(PROBLEM DETAILS) For every line of the material below, check for the string "cref" and return the line if it is there.

(LISTED RECORDS)
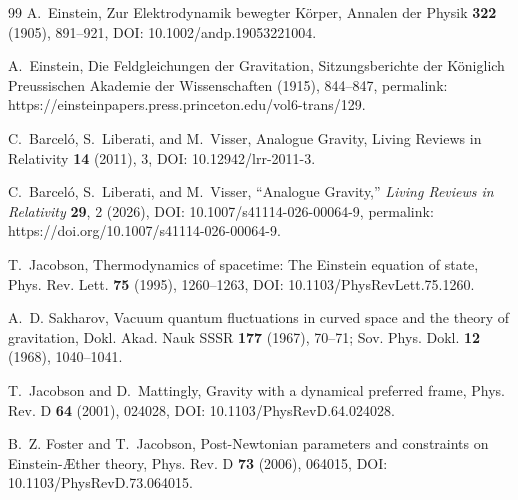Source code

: \documentclass[11pt]{article}
\theoremstyle{definition}
\theoremstyle{plain}
\theoremstyle{remark}
\begin{document}
\begin{thebibliography}{99}
            A.~Einstein,
            \newblock Zur Elektrodynamik bewegter K{\"o}rper,
            \newblock Annalen der Physik \textbf{322} (1905), 891--921,
            \newblock DOI: 10.1002/andp.19053221004.

            A.~Einstein,
            \newblock Die Feldgleichungen der Gravitation,
            \newblock Sitzungsberichte der K{\"o}niglich Preussischen Akademie der Wissenschaften (1915), 844--847,
            \newblock permalink: https://einsteinpapers.press.princeton.edu/vol6-trans/129.

            C.~Barcel{\'o}, S.~Liberati, and M.~Visser,
            \newblock Analogue Gravity,
            \newblock Living Reviews in Relativity \textbf{14} (2011), 3,
            \newblock DOI: 10.12942/lrr-2011-3.

            C.~Barcel{\'o}, S.~Liberati, and M.~Visser,
            \newblock ``Analogue Gravity,''
            \newblock \textit{Living Reviews in Relativity} \textbf{29}, 2 (2026),
            \newblock DOI: 10.1007/s41114-026-00064-9,
            \newblock permalink: https://doi.org/10.1007/s41114-026-00064-9.

            T.~Jacobson,
            \newblock Thermodynamics of spacetime: The Einstein equation of state,
            \newblock Phys. Rev. Lett. \textbf{75} (1995), 1260--1263,
            \newblock DOI: 10.1103/PhysRevLett.75.1260.

            A.~D. Sakharov,
            \newblock Vacuum quantum fluctuations in curved space and the theory of gravitation,
            \newblock Dokl. Akad. Nauk SSSR \textbf{177} (1967), 70--71;
            \newblock Sov. Phys. Dokl. \textbf{12} (1968), 1040--1041.

            T.~Jacobson and D.~Mattingly,
            \newblock Gravity with a dynamical preferred frame,
            \newblock Phys. Rev. D \textbf{64} (2001), 024028,
            \newblock DOI: 10.1103/PhysRevD.64.024028.

            B.~Z. Foster and T.~Jacobson,
            \newblock Post-Newtonian parameters and constraints on Einstein-\AE ther theory,
            \newblock Phys. Rev. D \textbf{73} (2006), 064015,
            \newblock DOI: 10.1103/PhysRevD.73.064015.


\end{thebibliography}
\end{document}
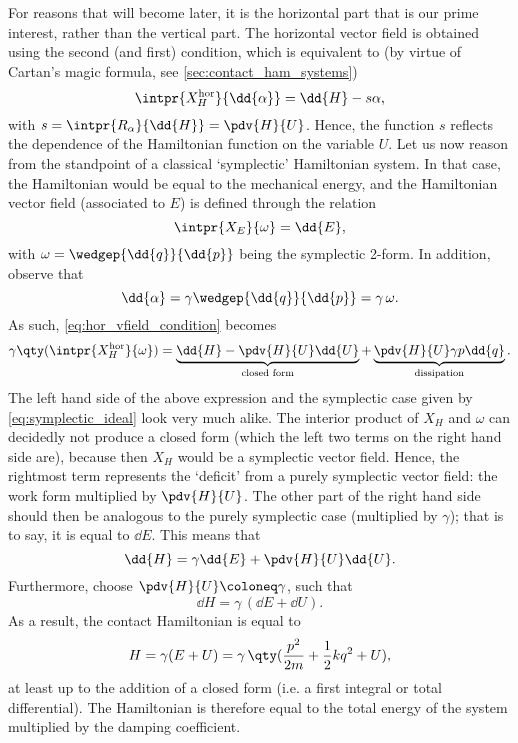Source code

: For reasons that will become later, it is the horizontal part that is our prime interest, rather than the vertical part. The horizontal vector field is obtained using the second (and first) condition, which is equivalent to (by virtue of Cartan's magic formula, see \cref{sec:contact_ham_systems})
\begin{equation}
    \intpr{X_H^\text{hor}}{\dd{\alpha}} = \dd{H} - s \alpha, 
    \label{eq:hor_vfield_condition}
\end{equation}
with $s = \intpr{R_\alpha}{\dd{H}} = \pdv{H}{U}$. Hence, the function $s$ reflects the dependence of the Hamiltonian function on the variable $U$. Let us now reason from the standpoint of a classical `symplectic' Hamiltonian system. In that case, the Hamiltonian would be equal to the mechanical energy, and the Hamiltonian vector field (associated to $E$) is defined through the relation
\begin{equation}
    \intpr{X_E}{\omega} = \dd{E}, 
    \label{eq:symplectic_ideal}
\end{equation}
with $\omega = \wedgep{\dd{q}}{\dd{p}}$ being the symplectic 2-form. In addition, observe that 
$$
    \dd{\alpha} = \gamma \wedgep{\dd{q}}{\dd{p}} = \gamma\,\omega. 
$$
As such, \cref{eq:hor_vfield_condition} becomes
$$
    \gamma \qty( \intpr{X_H^\text{hor}}{\omega} ) = \underbrace{\dd{H} - \pdv{H}{U}\dd{U}}_\text{closed form} + \underbrace{\pdv{H}{U} \gamma p\dd{q}}_\text{dissipation}.
$$
The left hand side of the above expression and the symplectic case given by \cref{eq:symplectic_ideal} look very much alike. The interior product of $X_H$ and $\omega$ can decidedly not produce a closed form (which the left two terms on the right hand side are), because then $X_H$ would be a symplectic vector field. Hence, the rightmost term represents the `deficit' from a purely symplectic vector field: the work form multiplied by $\pdv{H}{U}$. The other part of the right hand side should then be analogous to the purely symplectic case (multiplied by $\gamma$); that is to say, it is equal to $\dd{E}$. This means that 
$$ \dd{H}  = \gamma \dd{E} + \pdv{H}{U}\dd{U}. $$
Furthermore, choose $ \displaystyle \pdv{H}{U} \coloneq \gamma $, such that
$$ \dd{H} = \gamma\,(\dd{E} + \dd{U}). $$
As a result, the contact Hamiltonian is equal to
\begin{equation}
    H = \gamma (E + U) = \gamma\,\qty(\frac{p^2}{2m} + \frac{1}{2}kq^2 + U), 
\end{equation}
at least up to the addition of a closed form (i.e. a first integral or total differential). The Hamiltonian is therefore equal to the total energy of the system multiplied by the damping coefficient. 

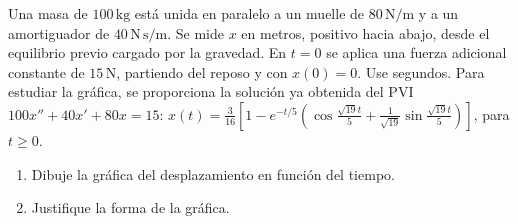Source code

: Una masa de $100\,\mathrm{kg}$ está unida en paralelo a un muelle de $80\,\mathrm{N/m}$ y a un amortiguador de $40\,\mathrm{N\,s/m}$. Se mide $x$ en metros, positivo hacia abajo, desde el equilibrio previo cargado por la gravedad. En $t=0$ se aplica una fuerza adicional constante de $15\,\mathrm N$, partiendo del reposo y con $x(0)=0$. Use segundos. Para estudiar la gráfica, se proporciona la solución ya obtenida del PVI $100x''+40x'+80x=15$: $x(t)=\frac3{16}\left[1-e^{-t/5}\left(\cos\frac{\sqrt{19}t}{5}+\frac1{\sqrt{19}}\sin\frac{\sqrt{19}t}{5}\right)\right]$, para $t\ge0$.

\begin{enumerate}[label=(\alph*),ref=\alph*,leftmargin=*]
\item Dibuje la gráfica del desplazamiento en función del tiempo.
\item Justifique la forma de la gráfica.
\end{enumerate}
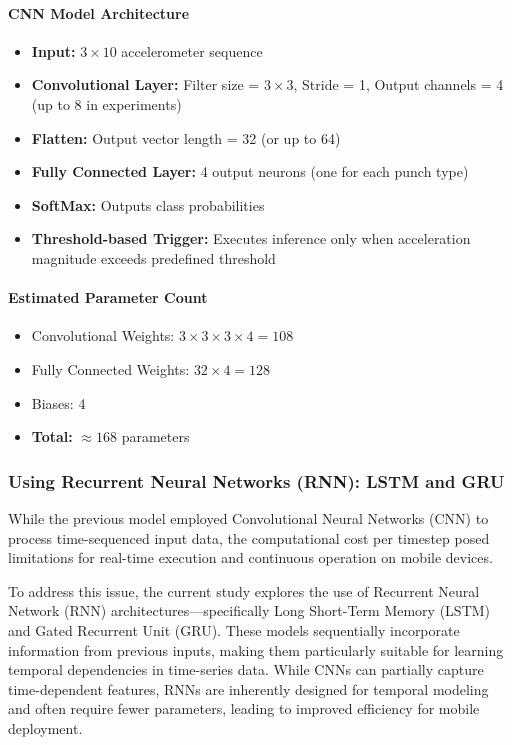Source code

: \documentclass{article}
\begin{document}
\paragraph{CNN Model Architecture}
\begin{itemize}
    \item \textbf{Input:} $3 \times 10$ accelerometer sequence
    \item \textbf{Convolutional Layer:} Filter size = $3 \times 3$, Stride = 1, Output channels = 4 (up to 8 in experiments)
    \item \textbf{Flatten:} Output vector length = 32 (or up to 64)
    \item \textbf{Fully Connected Layer:} 4 output neurons (one for each punch type)
    \item \textbf{SoftMax:} Outputs class probabilities
    \item \textbf{Threshold-based Trigger:} Executes inference only when acceleration magnitude exceeds predefined threshold
\end{itemize}

\paragraph{Estimated Parameter Count}
\begin{itemize}
    \item Convolutional Weights: $3 \times 3 \times 3 \times 4 = 108$
    \item Fully Connected Weights: $32 \times 4 = 128$
    \item Biases: 4
    \item \textbf{Total:} $\approx 168$ parameters
\end{itemize}


\subsubsection{Using Recurrent Neural Networks (RNN): LSTM and GRU}

While the previous model employed Convolutional Neural Networks (CNN) to process time-sequenced input data, the computational cost per timestep posed limitations for real-time execution and continuous operation on mobile devices.

To address this issue, the current study explores the use of Recurrent Neural Network (RNN) architectures—specifically Long Short-Term Memory (LSTM) and Gated Recurrent Unit (GRU). These models sequentially incorporate information from previous inputs, making them particularly suitable for learning temporal dependencies in time-series data. While CNNs can partially capture time-dependent features, RNNs are inherently designed for temporal modeling and often require fewer parameters, leading to improved efficiency for mobile deployment.
\end{document}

(ANSWER TO THIS TASK)
: For reasons that will become later, it is the horizontal part that is our prime interest, rather than the vertical part. The horizontal vector field is obtained using the second (and first) condition, which is equivalent to (by virtue of Cartan's magic formula, see \cref{sec:contact_ham_systems})
As such, \cref{eq:hor_vfield_condition} becomes
The left hand side of the above expression and the symplectic case given by \cref{eq:symplectic_ideal} look very much alike. The interior product of $X_H$ and $\omega$ can decidedly not produce a closed form (which the left two terms on the right hand side are), because then $X_H$ would be a symplectic vector field. Hence, the rightmost term represents the `deficit' from a purely symplectic vector field: the work form multiplied by $\pdv{H}{U}$. The other part of the right hand side should then be analogous to the purely symplectic case (multiplied by $\gamma$); that is to say, it is equal to $\dd{E}$. This means that 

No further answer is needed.